Collecting “Real Assets” — Signed Books
Everyone I know is a writer…or almost everyone. This is no surprise since Paris has been the literary home for novelists, poets, and playwrights for centuries. Not only for the French, but for American writers, too, such as Hemingway, Faulkner, Fitzgerald, Stein, Baldwin, Miller, etc., etc., etc., etc. Any agent or publisher will tell you, too, that any book with “Paris” in the title is virtually a sure-fire seller. (Search in Amazon.com using just the word “Paris,” and you will find that there are over 60,000 results for books alone.)
One side of my “bibliothèque” (bookshelf/library) is devoted to books by people I have known and who have signed their books. There are three shelves, all of which are in the double digits and packed tight with barely any space left for new tomes, but each of which is treasured. For this reason, I am loathe to graduate to the Kindle versions that can never replace the “real assets.”
As a wannabe published writer (in print, not just electronic), I like to support writers and the publishing industry in any way I can.

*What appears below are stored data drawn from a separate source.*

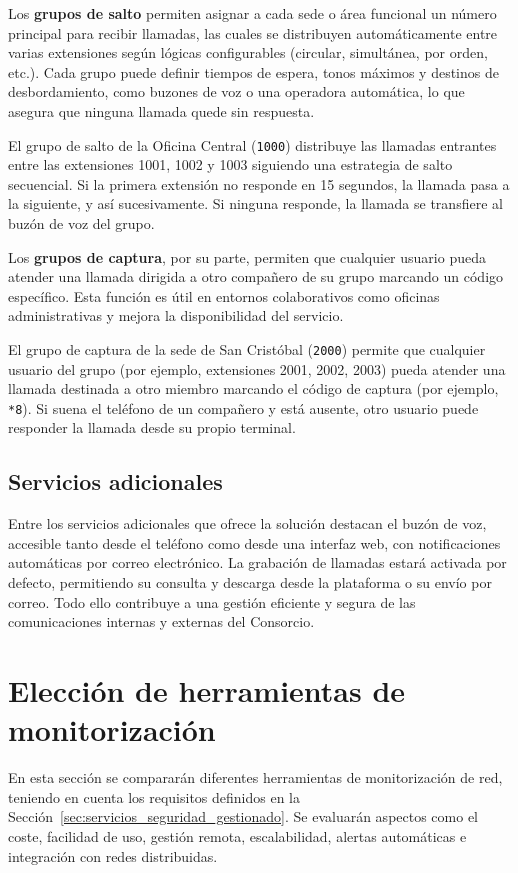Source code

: \vspace{0.5cm}
Los \textbf{grupos de salto} permiten asignar a cada sede o área funcional un número principal para recibir llamadas, las cuales se distribuyen automáticamente entre varias extensiones según lógicas configurables (circular, simultánea, por orden, etc.). Cada grupo puede definir tiempos de espera, tonos máximos y destinos de desbordamiento, como buzones de voz o una operadora automática, lo que asegura que ninguna llamada quede sin respuesta.

\vspace{0.3cm}
\noindent
El grupo de salto de la Oficina Central (\texttt{1000}) distribuye las llamadas entrantes entre las extensiones 1001, 1002 y 1003 siguiendo una estrategia de salto secuencial. Si la primera extensión no responde en 15 segundos, la llamada pasa a la siguiente, y así sucesivamente. Si ninguna responde, la llamada se transfiere al buzón de voz del grupo.

\vspace{0.5cm}
Los \textbf{grupos de captura}, por su parte, permiten que cualquier usuario pueda atender una llamada dirigida a otro compañero de su grupo marcando un código específico. Esta función es útil en entornos colaborativos como oficinas administrativas y mejora la disponibilidad del servicio.

\vspace{0.3cm}
\noindent
El grupo de captura de la sede de San Cristóbal (\texttt{2000}) permite que cualquier usuario del grupo (por ejemplo, extensiones 2001, 2002, 2003) pueda atender una llamada destinada a otro miembro marcando el código de captura (por ejemplo, \texttt{*8}). Si suena el teléfono de un compañero y está ausente, otro usuario puede responder la llamada desde su propio terminal.

\subsection{Servicios adicionales}
Entre los servicios adicionales que ofrece la solución destacan el buzón de voz, accesible tanto desde el teléfono como desde una interfaz web, con notificaciones automáticas por correo electrónico. La grabación de llamadas estará activada por defecto, permitiendo su consulta y descarga desde la plataforma o su envío por correo. Todo ello contribuye a una gestión eficiente y segura de las comunicaciones internas y externas del Consorcio.

\section{Elección de herramientas de monitorización}
En esta sección se compararán diferentes herramientas de monitorización de red, teniendo en cuenta los requisitos definidos en la Sección~\ref{sec:servicios_seguridad_gestionado}. Se evaluarán aspectos como el coste, facilidad de uso, gestión remota, escalabilidad, alertas automáticas e integración con redes distribuidas.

I both host and attend readings/book signings, promote authors’ works, participate in a writers’ group and do whatever I can to support the industry at large. We’ve watched the industry change rapidly over the recent years, thanks to new technology including e-books, print-on-demand, online publishing and online marketers such as Amazon. This is great on one hand, for anyone (even myself) who wants their writing read, but on the downside for readers, there’s no qualification for writers to “pass the test” prior to publishing, regardless of their literary merit or skills as writers. We get to be the judges…not the agents, editors or publishers who as professionals, would deem it worthy of reading.
I fall into this category, and am therefore not complaining, but it’s for this reason I admire the published writers (touched with a tinge of envy) and will do whatever I can to help them succeed in an ever-increasingly difficult world of publishing.
This past week I had the pleasure of attending a play reading at “Moving Parts,” a Paris-based bilingual playreading workshop, where Hilary Kaiser’s play, “French Brides, American Warriors” was acted out and then critiqued by the audience. Hilary is a long-standing friend of Parler Paris, who has spoken in the past at our monthly coffee gathering, Après Midi. She is an oral historian and an Associate Professor Emerita of the University of Paris and the author of several books on the subject of French war brides in America. Her play, performed by seven actors in front of an audience of about 25, brought me to tears three times. Even after the audience critique, with many of the suggestions quite useful to Hilary, we all left agreeing that the play had tremendous merit. The glimpse into the lives of the GI’s who married French women they had met during their stay in France in WWII, was a slice of life we rarely get to see. We hope Hilary can fully realize her play so that bona fide audiences can benefit from her life of research and poignant words.
Tuesday I had the fortunate opportunity of having a coffee with Julie Barlow, co-author with her husband, Jean-Benoît Nadeau, of many books, but particularly two very well-received books on French culture: “The Bonjour Effect: The Secret Codes of French Conversation Revealed” and “Sixty Million Frenchmen Can’t be Wrong: What Makes the French So French?” I’ve read both cover to cover and learned more from their insight than from just about any other books on the subject. I had met Jean-Benoît earlier and separately, so it was a thrill to finally meet Julie and have her co-sign my copies of their books (Jean-Benoît’s was already in them).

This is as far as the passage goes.